▸ INFORMATION GIVEN:
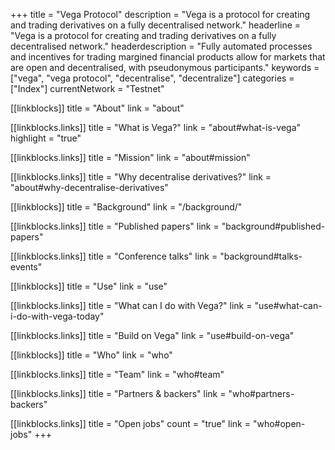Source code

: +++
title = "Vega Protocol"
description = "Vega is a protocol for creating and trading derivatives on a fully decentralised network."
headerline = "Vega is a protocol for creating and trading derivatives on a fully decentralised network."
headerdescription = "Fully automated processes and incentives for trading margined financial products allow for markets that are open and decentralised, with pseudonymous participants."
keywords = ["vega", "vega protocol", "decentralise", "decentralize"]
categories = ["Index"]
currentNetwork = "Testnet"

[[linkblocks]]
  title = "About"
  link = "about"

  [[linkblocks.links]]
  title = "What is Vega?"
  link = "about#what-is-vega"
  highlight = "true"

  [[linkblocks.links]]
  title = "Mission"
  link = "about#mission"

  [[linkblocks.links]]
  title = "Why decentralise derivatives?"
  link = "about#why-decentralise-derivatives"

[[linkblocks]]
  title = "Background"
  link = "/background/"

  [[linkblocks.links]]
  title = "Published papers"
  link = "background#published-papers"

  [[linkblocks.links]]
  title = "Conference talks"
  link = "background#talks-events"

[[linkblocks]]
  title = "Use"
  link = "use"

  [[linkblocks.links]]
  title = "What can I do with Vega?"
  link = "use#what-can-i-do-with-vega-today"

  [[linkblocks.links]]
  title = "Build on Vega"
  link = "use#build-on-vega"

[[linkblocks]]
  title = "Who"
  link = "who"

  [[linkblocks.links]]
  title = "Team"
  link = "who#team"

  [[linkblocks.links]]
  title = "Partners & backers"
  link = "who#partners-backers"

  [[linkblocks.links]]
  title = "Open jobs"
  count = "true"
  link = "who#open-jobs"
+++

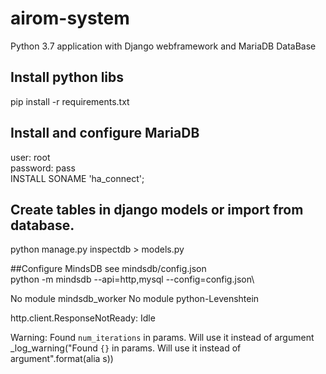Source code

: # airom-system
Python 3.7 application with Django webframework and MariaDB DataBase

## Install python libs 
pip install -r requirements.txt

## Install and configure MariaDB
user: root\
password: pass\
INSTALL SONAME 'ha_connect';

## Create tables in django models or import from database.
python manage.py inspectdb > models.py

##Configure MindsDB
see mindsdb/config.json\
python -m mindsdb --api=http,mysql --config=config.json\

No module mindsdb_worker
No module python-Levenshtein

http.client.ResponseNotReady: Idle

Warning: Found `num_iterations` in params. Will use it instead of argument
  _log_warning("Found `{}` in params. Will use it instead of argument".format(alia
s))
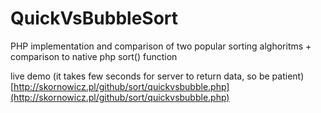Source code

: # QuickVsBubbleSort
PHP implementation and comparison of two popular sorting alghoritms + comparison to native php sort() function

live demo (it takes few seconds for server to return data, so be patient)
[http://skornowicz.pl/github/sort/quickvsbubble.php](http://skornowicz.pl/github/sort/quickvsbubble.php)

▸ YOUR ASSIGNMENT: Go through the records above and copy every line holding the word "talks".

▸ EXERCISE ANSWER:
  title = "Conference talks"
  link = "background#talks-events"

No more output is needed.